■ **Stored data entries**
**********

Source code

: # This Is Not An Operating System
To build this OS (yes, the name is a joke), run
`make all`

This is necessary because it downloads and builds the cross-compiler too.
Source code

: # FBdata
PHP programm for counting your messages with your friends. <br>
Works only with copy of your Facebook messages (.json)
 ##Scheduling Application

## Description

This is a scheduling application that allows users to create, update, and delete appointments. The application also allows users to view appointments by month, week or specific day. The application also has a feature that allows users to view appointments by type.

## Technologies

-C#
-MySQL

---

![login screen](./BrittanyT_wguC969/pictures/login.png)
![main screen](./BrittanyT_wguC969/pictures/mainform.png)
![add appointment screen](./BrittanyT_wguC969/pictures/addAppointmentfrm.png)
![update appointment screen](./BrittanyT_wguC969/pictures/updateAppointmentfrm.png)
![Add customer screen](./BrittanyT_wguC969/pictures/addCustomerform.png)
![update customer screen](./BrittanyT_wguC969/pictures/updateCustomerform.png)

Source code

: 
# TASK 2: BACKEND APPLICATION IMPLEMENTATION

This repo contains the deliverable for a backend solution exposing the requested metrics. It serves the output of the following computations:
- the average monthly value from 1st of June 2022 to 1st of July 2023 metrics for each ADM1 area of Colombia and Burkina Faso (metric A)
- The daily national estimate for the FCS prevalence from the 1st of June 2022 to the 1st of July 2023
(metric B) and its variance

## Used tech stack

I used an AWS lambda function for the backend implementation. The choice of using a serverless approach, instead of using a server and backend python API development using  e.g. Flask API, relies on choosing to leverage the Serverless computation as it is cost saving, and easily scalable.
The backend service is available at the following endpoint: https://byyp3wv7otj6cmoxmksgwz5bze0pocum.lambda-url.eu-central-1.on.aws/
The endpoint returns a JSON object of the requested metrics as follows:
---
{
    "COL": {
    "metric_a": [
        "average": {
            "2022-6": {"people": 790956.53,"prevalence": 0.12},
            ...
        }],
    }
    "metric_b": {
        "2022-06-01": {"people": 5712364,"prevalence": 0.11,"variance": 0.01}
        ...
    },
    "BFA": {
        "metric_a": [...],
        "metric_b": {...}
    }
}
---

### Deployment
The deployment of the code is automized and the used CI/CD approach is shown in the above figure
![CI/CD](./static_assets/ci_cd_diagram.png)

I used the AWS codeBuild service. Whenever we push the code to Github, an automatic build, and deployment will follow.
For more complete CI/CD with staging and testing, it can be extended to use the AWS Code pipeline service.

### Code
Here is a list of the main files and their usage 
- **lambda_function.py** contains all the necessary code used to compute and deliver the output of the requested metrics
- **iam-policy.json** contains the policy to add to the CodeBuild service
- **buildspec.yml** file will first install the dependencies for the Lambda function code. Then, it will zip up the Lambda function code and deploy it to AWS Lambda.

**********

Nothing but the lines from the one with "Here is a list" through the last line of the records above should be retyped, and those word for word.

Here is a list of the main files and their usage 
- **lambda_function.py** contains all the necessary code used to compute and deliver the output of the requested metrics
- **iam-policy.json** contains the policy to add to the CodeBuild service
- **buildspec.yml** file will first install the dependencies for the Lambda function code. Then, it will zip up the Lambda function code and deploy it to AWS Lambda.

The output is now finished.